FIRE THAT KILLED LOCAL MAN STARTED FROM LIT CIGARETTE

I am in the clear.

Twenty hours on, and my hands have almost stopped shaking.

Still holding my phone, I flick through all the cameras, half expecting to see police coming through the front door and up the stairs, but there is nothing. You are all in the kitchen. You are taking the kids to your parents later, and Amy and Ben are already arguing about who will have the front seat in the car. You are pale and there are dark rings around your eyes. But you tell them to shush and make themselves sandwiches, as if this is a normal day.

I could cry from relief.

I hadn’t planned to kill him. It was a split-second thing. When I crept in through the unlocked back door, I was only going to scare him. But then I saw he’d fallen asleep in the chair in the living room. With a half-empty bottle of whisky in front of him. I remembered what he was doing the night before with you to make him so tired, and a red mist came down.

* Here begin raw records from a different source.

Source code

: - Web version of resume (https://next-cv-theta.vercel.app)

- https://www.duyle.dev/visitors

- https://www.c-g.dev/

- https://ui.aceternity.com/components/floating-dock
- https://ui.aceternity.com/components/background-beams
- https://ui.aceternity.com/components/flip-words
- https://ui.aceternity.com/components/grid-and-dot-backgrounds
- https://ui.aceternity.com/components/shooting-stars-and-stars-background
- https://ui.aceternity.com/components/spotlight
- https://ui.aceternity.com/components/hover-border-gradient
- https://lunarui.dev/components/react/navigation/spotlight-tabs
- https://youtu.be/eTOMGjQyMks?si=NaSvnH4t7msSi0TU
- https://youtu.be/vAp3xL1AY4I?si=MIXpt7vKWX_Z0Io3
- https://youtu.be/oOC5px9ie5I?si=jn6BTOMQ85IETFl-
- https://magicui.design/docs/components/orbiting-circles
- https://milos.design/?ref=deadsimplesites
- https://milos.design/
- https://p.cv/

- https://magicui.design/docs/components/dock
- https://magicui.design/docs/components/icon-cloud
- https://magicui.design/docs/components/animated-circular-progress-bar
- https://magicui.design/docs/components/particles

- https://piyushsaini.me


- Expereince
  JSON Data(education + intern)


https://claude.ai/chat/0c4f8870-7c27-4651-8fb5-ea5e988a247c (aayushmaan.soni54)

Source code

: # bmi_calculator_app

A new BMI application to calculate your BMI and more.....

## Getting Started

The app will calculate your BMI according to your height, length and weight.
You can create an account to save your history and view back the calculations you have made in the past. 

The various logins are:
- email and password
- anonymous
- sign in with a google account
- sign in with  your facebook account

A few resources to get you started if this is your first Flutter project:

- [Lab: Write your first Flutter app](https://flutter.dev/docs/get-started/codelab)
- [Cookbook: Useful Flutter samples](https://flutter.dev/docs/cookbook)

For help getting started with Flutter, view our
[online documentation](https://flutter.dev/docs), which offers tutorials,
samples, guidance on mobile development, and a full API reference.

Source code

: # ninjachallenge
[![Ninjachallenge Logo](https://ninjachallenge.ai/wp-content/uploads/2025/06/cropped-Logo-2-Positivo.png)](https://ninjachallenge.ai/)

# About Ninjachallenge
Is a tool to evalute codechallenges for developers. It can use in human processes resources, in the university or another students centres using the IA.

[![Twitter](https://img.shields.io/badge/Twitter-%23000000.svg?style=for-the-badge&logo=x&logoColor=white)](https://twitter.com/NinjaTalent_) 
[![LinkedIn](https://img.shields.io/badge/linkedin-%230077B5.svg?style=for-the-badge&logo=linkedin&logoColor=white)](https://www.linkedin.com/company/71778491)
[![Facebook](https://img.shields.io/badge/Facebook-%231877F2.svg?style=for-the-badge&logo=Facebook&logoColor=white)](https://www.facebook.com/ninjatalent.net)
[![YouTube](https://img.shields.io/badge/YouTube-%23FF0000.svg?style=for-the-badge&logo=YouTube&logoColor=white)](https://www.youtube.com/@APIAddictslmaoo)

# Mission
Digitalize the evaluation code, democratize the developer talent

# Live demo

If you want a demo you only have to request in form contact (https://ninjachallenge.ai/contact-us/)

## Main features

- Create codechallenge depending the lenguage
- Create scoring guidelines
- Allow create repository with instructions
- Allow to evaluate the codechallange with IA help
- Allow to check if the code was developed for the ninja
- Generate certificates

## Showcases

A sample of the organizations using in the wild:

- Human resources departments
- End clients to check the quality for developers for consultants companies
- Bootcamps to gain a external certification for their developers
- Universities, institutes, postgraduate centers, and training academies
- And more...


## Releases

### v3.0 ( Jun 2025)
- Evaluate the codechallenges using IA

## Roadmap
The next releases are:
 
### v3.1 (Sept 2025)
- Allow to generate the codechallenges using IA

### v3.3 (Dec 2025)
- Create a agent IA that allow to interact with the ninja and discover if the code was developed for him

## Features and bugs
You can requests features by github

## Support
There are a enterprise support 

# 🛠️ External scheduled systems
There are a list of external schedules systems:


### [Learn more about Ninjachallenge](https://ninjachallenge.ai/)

There was only one smoke alarm downstairs, in the kitchen, so I took the battery out of that and left it hanging open, as if someone had meant to replace it but not got around to it. Then I went around making sure all the doors were closed. I set fire to the living room curtains first. Then the Sunday paper, with all the different sections. I arranged most of them on the floor around the legs of the chair he was sitting in. I lit a cigarette from the packet on the coffee table and laid it carefully on the newspaper directly underneath his hand, which was hanging down over the arm of the chair.

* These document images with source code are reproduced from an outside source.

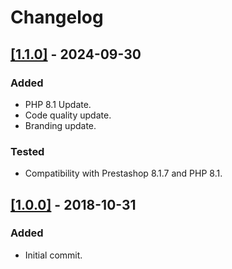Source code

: # Changelog

## [[1.1.0]]() - 2024-09-30
### Added
- PHP 8.1 Update.
- Code quality update.
- Branding update.

### Tested
- Compatibility with Prestashop 8.1.7 and PHP 8.1.

## [[1.0.0]]() - 2018-10-31
### Added
- Initial commit.
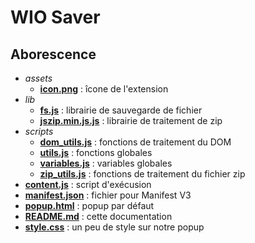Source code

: # WIO Saver

## Aborescence

- *assets*
  - [**icon.png**]("assets/icon.png") : îcone de l'extension
- *lib*
  - [**fs.js**]("lib/fs.js") : librairie de sauvegarde de fichier
  - [**jszip.min.js.js**]("lib/jszip.min.js") : librairie de traitement de zip
- *scripts*
  - [**dom_utils.js**]("scripts/dom_utils.js") : fonctions de traitement du DOM
  - [**utils.js**]("scripts/utils.js") : fonctions globales
  - [**variables.js**]("scripts/variables.js") : variables globales
  - [**zip_utils.js**]("scripts/zip_utils.js") : fonctions de traitement du fichier zip
- [**content.js**]("content.js") : script d'exécusion
- [**manifest.json**]("manifest.json") : fichier pour Manifest V3
- [**popup.html**]("popup.html") : popup par défaut
- [**README.md**]("README.md") : cette documentation
- [**style.css**]("style.css") : un peu de style sur notre popup
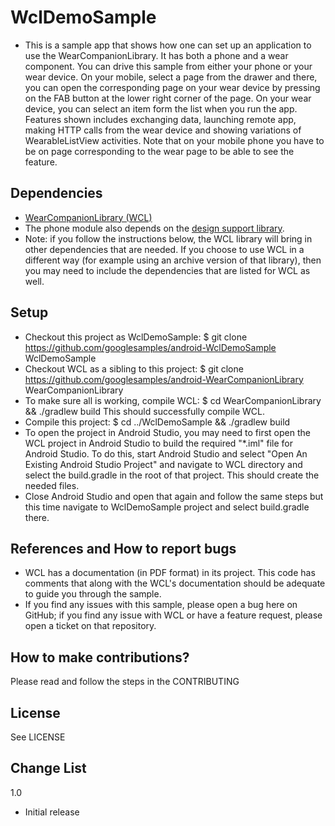 # WclDemoSample
* This is a sample app that shows how one can set up an application to use the
  WearCompanionLibrary. It has both a phone and a wear component.
  You can drive this sample from either your phone or your wear device. On your mobile, select
  a page from the drawer and there, you can open the corresponding page on your
  wear device by pressing on the FAB button at the lower right corner of the page. On your
  wear device, you can select an item form the list when you run the app. Features
  shown includes exchanging data, launching remote app, making HTTP calls from the wear
  device and showing variations of WearableListView activities. Note that on your mobile phone you
  have to be on page corresponding to the wear page to be able to see the feature.

## Dependencies
* [WearCompanionLibrary (WCL)](https://github.com/googlesamples/android-WearCompanionLibrary)
* The phone module also depends on the [design support library](http://android-developers.blogspot.com/2015/05/android-design-support-library.html).
* Note: if you follow the instructions below, the WCL library will bring in other dependencies that
  are needed. If you choose to use WCL in a different way (for example using an archive version of
  that library), then you may need to include the dependencies that are listed for WCL as well.

## Setup
* Checkout this project as WclDemoSample:
  $ git clone https://github.com/googlesamples/android-WclDemoSample WclDemoSample
* Checkout WCL as a sibling to this project:
  $ git clone https://github.com/googlesamples/android-WearCompanionLibrary WearCompanionLibrary
* To make sure all is working, compile WCL:
  $ cd WearCompanionLibrary && ./gradlew build
  This should successfully compile WCL.
* Compile this project:
  $ cd ../WclDemoSample && ./gradlew build
* To open the project in Android Studio, you may need to first open the WCL project in Android Studio
  to build the required "*.iml" file for Android Studio. To do this, start Android Studio and select "Open An Existing
  Android Studio Project" and navigate to WCL directory and select the build.gradle in the root of
  that project. This should create the needed files.
* Close Android Studio and open that again and follow the same steps but this time navigate to
  WclDemoSample project and select build.gradle there.


## References and How to report bugs
* WCL has a documentation (in PDF format) in its project. This code has comments that along with the
  WCL's documentation should be adequate to guide you through the sample.
* If you find any issues with this sample, please open a bug here on GitHub; if you find any issue
  with WCL or have a feature request, please open a ticket on that repository.

## How to make contributions?
Please read and follow the steps in the CONTRIBUTING

## License
See LICENSE

## Change List
1.0
 * Initial release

Then, I crept back through the kitchen. The blaze was crackling around me and the smoke was already making it hard to see two feet in front of me. I took the key from the inside of the back door and stepped out into the garden. I didn’t know air could taste so good. I closed the door behind me and locked it with the key before pushing the key back under the door.

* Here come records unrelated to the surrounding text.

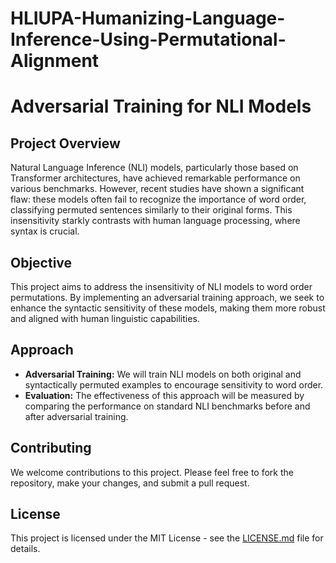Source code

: # HLIUPA-Humanizing-Language-Inference-Using-Permutational-Alignment

# Adversarial Training for NLI Models

## Project Overview
Natural Language Inference (NLI) models, particularly those based on Transformer architectures, have achieved remarkable performance on various benchmarks. However, recent studies have shown a significant flaw: these models often fail to recognize the importance of word order, classifying permuted sentences similarly to their original forms. This insensitivity starkly contrasts with human language processing, where syntax is crucial.

## Objective
This project aims to address the insensitivity of NLI models to word order permutations. By implementing an adversarial training approach, we seek to enhance the syntactic sensitivity of these models, making them more robust and aligned with human linguistic capabilities.

## Approach
- **Adversarial Training:** We will train NLI models on both original and syntactically permuted examples to encourage sensitivity to word order.
- **Evaluation:** The effectiveness of this approach will be measured by comparing the performance on standard NLI benchmarks before and after adversarial training.

## Contributing
We welcome contributions to this project. Please feel free to fork the repository, make your changes, and submit a pull request.

## License
This project is licensed under the MIT License - see the [LICENSE.md](LICENSE.md) file for details.
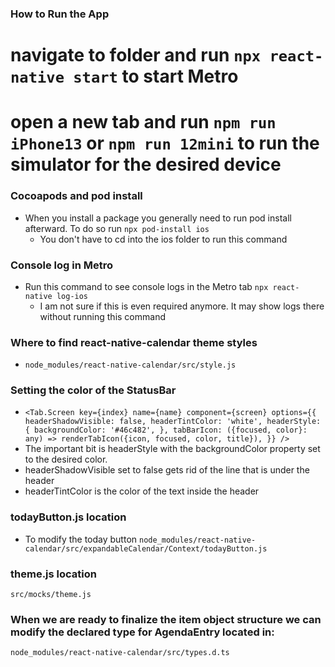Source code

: ### How to Run the App

# navigate to folder and run `npx react-native start` to start Metro

# open a new tab and run `npm run iPhone13` or `npm run 12mini` to run the simulator for the desired device

### Cocoapods and pod install

- When you install a package you generally need to run pod install afterward. To do so run `npx pod-install ios`
  - You don't have to cd into the ios folder to run this command

### Console log in Metro

- Run this command to see console logs in the Metro tab `npx react-native log-ios`
  - I am not sure if this is even required anymore. It may show logs there without running this command

### Where to find react-native-calendar theme styles

- `node_modules/react-native-calendar/src/style.js`

### Setting the color of the StatusBar

- `<Tab.Screen
      key={index}
      name={name}
      component={screen}
      options={{
        headerShadowVisible: false,
        headerTintColor: 'white',
        headerStyle: {
          backgroundColor: '#46c482',
        },
        tabBarIcon: ({focused, color}: any) =>
          renderTabIcon({icon, focused, color, title}),
      }}
    />`
- The important bit is headerStyle with the backgroundColor property set to the desired color.
- headerShadowVisible set to false gets rid of the line that is under the header
- headerTintColor is the color of the text inside the header

### todayButton.js location
- To modify the today button
`node_modules/react-native-calendar/src/expandableCalendar/Context/todayButton.js`

### theme.js location
`src/mocks/theme.js`

### When we are ready to finalize the item object structure we can modify the declared type for AgendaEntry located in:
`node_modules/react-native-calendar/src/types.d.ts`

The back door was the most obvious escape route from the living room, and I was sure he would try to get out that way. He wouldn’t see the key because of the smoke. And with any luck, the police would think he had knocked the key to the floor in his panic to get away.

After I ran off, I stood at the corner of the road and watched as the first licks of black smoke came snaking out of the building. My heart was still pounding, my thoughts racing. Only when the front door opened and a woman came out with her hand to her mouth, did I stop to think about the people in the other flats.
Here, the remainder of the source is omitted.